Tek-Tips is the largest IT community on the Internet today!

Members share and learn making Tek-Tips Forums the best source of peer-reviewed technical information on the Internet!

  • Congratulations IamaSherpa on being selected by the Tek-Tips community for having the most helpful posts in the forums last week. Way to Go!

Extracting Data from COBOL produced .DAT file

Status
Not open for further replies.

doktord

Technical User
Sep 26, 2006
24
US
Hey guys,

I'm working on a program to run in conjunction with some software that was written in COBOL. The software produces and stores information in .DAT and .KEY files located on a server.

I need to access the data stored in these files to use with a program I'm writing in VB.

I've been searching around the forums and there really aren't too many threads out there about decrypting .DAT files and even fewer are able to successfully do it.

I've tried just simply opening the .DAT files in notepad and all I get are random numbers and symbols. I also tried opening the files in a free trial of DataViewer, which worked to a certain extent but still butchered some of the data.

I can provide pretty much any information that would be helpful in figuring this out. I can provide files to tinker with, some small programs, and I'm waiting to hear back from the software people as to what compiler was used to compile the COBOL program that makes the .DAT files.

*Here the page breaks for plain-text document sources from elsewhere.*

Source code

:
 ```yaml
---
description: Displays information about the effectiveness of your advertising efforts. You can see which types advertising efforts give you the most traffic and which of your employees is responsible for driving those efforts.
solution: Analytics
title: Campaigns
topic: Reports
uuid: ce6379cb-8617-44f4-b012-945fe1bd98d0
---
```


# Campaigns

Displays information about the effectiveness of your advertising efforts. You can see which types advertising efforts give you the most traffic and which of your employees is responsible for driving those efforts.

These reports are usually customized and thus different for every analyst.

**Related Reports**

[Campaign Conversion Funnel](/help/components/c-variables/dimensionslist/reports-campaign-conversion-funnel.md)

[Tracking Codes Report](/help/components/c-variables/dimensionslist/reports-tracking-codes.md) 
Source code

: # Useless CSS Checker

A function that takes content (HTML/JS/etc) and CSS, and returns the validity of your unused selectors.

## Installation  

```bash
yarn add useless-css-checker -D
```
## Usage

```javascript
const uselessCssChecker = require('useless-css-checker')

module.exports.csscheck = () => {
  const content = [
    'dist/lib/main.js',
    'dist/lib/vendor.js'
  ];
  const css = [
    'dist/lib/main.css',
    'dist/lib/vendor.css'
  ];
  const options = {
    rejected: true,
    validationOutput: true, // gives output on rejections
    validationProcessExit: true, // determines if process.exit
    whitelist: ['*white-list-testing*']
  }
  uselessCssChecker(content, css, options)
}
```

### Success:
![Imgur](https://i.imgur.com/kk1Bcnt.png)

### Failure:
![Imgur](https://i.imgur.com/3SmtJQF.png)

I really appreciate your time and patience. I'm just a moderate level (if that) hobby programmer trying to get this program to work in conjunction with this software.
 
Sounds as though you may have a VSAM file. Try searching for any interfaces for that. Perhaps the simplest way is just to create another COBOL program to extract the data you want - or change the original program to output another file with the data you want.


Nic
 
I did see that thread (which is what lead me to this forum). The only thing is, it is pretty far over my head. How would I use the hex editor to figure out how to decode the information?
 
The "hex editor" would allow viewing of the actual content rather than the "random numbers and symbols". If you post the first few records in hex, someone here may recognize what kind of records these are.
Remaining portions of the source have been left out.